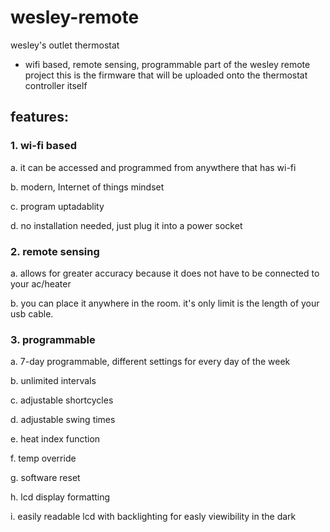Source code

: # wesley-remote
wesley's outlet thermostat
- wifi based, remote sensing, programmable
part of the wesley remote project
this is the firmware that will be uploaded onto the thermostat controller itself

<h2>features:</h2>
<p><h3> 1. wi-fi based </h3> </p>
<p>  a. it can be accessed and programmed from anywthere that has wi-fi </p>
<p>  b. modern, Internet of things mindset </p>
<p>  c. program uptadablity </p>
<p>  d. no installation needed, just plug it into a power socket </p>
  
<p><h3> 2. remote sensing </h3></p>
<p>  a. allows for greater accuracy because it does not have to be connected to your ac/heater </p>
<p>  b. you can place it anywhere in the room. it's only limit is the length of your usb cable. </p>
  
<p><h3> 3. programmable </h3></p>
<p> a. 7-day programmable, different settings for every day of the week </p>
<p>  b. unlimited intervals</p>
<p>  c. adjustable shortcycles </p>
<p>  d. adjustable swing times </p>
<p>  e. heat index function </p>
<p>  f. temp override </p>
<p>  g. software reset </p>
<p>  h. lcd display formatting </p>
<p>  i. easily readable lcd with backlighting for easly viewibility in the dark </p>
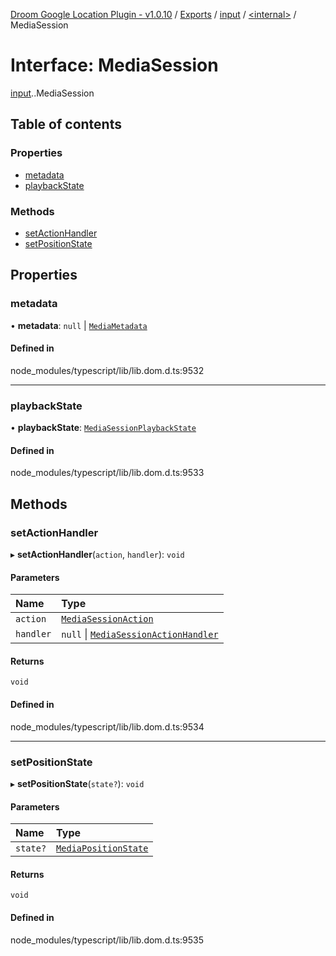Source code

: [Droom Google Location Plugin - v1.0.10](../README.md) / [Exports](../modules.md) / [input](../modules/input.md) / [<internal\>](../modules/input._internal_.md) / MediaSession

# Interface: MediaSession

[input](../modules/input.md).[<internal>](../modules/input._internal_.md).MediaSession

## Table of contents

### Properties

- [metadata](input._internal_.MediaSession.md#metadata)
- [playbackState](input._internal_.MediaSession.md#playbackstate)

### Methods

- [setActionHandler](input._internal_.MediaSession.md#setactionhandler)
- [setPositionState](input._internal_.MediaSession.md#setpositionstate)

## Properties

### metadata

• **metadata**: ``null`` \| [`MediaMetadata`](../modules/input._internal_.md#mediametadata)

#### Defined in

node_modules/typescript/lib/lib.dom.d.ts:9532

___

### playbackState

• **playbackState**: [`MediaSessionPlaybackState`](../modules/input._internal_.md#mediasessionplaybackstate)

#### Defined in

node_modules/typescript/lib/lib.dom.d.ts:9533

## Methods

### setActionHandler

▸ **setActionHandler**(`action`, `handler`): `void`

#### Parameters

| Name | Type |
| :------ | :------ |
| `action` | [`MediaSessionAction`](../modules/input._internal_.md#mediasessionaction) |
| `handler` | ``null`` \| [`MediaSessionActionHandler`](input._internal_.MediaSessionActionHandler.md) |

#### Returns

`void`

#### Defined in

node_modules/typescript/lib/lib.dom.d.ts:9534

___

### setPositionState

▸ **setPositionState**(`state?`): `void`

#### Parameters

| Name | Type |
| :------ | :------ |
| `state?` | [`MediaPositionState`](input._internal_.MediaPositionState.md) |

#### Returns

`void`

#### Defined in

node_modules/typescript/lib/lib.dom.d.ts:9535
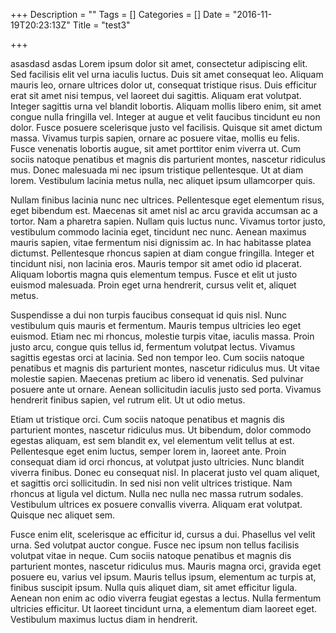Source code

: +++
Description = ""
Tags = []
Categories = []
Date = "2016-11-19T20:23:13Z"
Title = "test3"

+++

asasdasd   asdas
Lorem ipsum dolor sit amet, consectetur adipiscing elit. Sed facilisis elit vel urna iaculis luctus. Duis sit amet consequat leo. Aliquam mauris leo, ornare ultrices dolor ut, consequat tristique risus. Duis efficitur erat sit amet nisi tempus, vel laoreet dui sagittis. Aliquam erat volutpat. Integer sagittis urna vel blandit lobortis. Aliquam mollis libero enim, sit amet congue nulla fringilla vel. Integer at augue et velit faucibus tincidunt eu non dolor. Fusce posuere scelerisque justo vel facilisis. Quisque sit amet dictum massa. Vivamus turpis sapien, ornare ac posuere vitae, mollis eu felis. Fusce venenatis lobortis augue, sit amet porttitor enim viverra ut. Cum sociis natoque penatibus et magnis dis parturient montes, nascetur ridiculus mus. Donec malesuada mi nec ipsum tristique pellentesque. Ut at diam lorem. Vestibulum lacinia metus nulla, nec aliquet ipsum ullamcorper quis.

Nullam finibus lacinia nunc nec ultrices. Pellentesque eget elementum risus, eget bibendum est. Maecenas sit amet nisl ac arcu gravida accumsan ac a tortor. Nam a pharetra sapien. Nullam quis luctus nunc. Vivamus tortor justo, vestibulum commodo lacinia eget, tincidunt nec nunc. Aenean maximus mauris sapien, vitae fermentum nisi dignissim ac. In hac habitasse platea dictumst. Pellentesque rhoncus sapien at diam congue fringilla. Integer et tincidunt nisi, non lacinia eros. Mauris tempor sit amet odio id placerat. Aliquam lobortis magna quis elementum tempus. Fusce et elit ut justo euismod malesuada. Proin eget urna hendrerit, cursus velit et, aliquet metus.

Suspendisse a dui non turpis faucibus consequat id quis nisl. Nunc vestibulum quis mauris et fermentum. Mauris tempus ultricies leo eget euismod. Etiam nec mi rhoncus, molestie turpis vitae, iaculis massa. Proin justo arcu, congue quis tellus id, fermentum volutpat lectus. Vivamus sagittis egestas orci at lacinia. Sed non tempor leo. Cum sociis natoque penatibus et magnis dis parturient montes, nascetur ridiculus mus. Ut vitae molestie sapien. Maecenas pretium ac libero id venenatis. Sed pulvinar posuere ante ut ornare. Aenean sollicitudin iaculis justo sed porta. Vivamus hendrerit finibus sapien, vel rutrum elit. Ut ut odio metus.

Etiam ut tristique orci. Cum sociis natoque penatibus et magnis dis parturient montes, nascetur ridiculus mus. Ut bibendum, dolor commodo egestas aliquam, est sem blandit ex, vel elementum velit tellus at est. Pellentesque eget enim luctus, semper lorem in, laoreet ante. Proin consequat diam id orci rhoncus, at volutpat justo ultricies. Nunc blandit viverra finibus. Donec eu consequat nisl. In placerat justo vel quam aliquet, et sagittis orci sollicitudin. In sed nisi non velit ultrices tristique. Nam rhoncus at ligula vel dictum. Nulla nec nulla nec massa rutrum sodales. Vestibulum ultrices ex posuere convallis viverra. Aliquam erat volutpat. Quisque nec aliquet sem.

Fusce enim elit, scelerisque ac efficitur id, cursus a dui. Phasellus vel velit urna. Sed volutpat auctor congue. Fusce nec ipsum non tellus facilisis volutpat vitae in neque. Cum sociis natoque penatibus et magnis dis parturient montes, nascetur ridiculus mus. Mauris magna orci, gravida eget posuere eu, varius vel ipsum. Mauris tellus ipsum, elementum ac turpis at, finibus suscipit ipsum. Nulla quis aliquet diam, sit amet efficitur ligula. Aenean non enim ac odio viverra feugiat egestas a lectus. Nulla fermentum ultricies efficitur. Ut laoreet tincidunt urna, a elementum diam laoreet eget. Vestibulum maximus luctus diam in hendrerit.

--

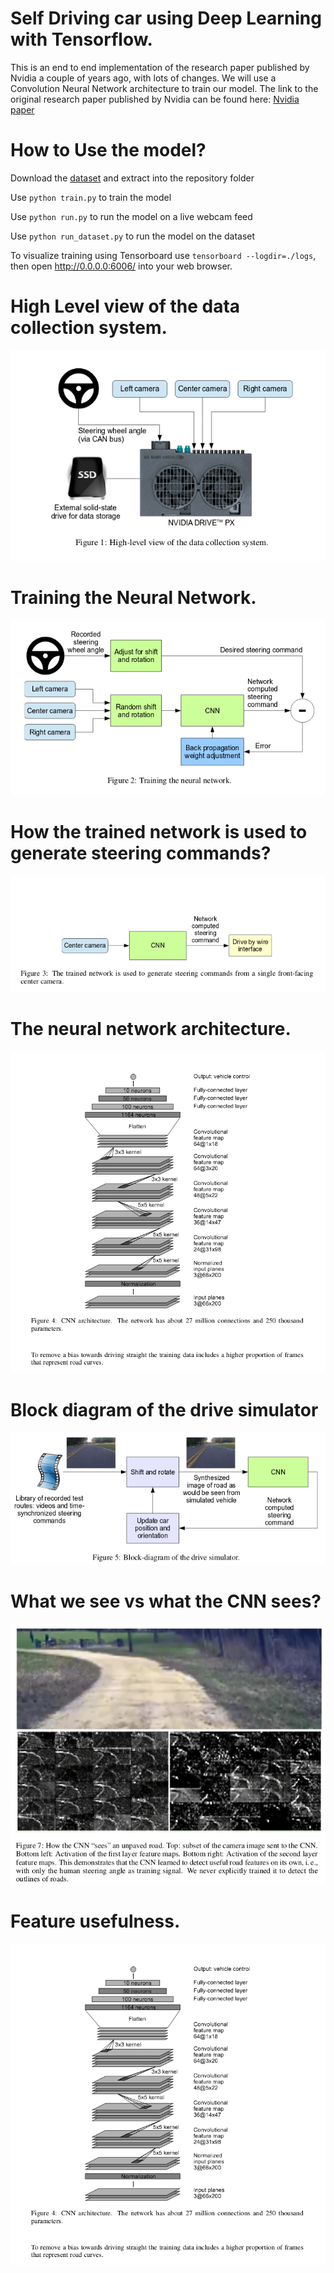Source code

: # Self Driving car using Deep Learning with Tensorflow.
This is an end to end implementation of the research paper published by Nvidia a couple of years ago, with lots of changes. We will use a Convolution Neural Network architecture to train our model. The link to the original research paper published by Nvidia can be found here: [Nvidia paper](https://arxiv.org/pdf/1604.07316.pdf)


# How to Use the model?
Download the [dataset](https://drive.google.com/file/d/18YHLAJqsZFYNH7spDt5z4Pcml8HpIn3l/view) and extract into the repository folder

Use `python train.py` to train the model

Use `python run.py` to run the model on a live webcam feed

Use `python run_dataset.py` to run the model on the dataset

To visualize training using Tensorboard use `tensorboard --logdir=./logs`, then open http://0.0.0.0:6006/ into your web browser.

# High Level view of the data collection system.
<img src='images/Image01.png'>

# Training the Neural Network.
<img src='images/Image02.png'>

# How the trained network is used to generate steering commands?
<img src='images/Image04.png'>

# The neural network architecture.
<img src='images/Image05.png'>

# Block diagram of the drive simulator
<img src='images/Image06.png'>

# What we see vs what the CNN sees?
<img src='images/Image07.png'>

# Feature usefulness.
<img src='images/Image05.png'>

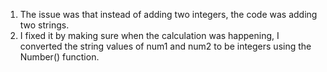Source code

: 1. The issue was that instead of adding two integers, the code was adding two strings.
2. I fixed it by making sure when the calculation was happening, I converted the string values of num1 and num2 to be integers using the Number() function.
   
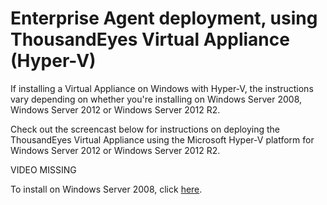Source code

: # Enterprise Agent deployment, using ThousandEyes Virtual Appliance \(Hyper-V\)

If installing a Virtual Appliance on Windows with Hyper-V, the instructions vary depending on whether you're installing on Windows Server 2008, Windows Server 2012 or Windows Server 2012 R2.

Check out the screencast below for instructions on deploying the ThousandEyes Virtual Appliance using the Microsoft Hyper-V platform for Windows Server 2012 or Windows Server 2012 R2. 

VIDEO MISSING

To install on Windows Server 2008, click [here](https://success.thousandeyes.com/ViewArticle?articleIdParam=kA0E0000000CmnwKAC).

* [WHAT THIS TASK INVOLVES]: Beginning with the line that contains "things mindset </p>", write out the lines of the material above exactly, and end with the line that contains "### Methods". Omit the pictures.

* [EXERCISE RESPONSE]:
<p>  b. modern, Internet of things mindset </p>
<p>  c. program uptadablity </p>
<p>  d. no installation needed, just plug it into a power socket </p>
  
<p><h3> 2. remote sensing </h3></p>
<p>  a. allows for greater accuracy because it does not have to be connected to your ac/heater </p>
<p>  b. you can place it anywhere in the room. it's only limit is the length of your usb cable. </p>
  
<p><h3> 3. programmable </h3></p>
<p> a. 7-day programmable, different settings for every day of the week </p>
<p>  b. unlimited intervals</p>
<p>  c. adjustable shortcycles </p>
<p>  d. adjustable swing times </p>
<p>  e. heat index function </p>
<p>  f. temp override </p>
<p>  g. software reset </p>
<p>  h. lcd display formatting </p>
<p>  i. easily readable lcd with backlighting for easly viewibility in the dark </p>
Source code

: [Droom Google Location Plugin - v1.0.10](../README.md) / [Exports](../modules.md) / [input](../modules/input.md) / [<internal\>](../modules/input._internal_.md) / MediaSession

# Interface: MediaSession

[input](../modules/input.md).[<internal>](../modules/input._internal_.md).MediaSession

## Table of contents

### Properties

- [metadata](input._internal_.MediaSession.md#metadata)
- [playbackState](input._internal_.MediaSession.md#playbackstate)

### Methods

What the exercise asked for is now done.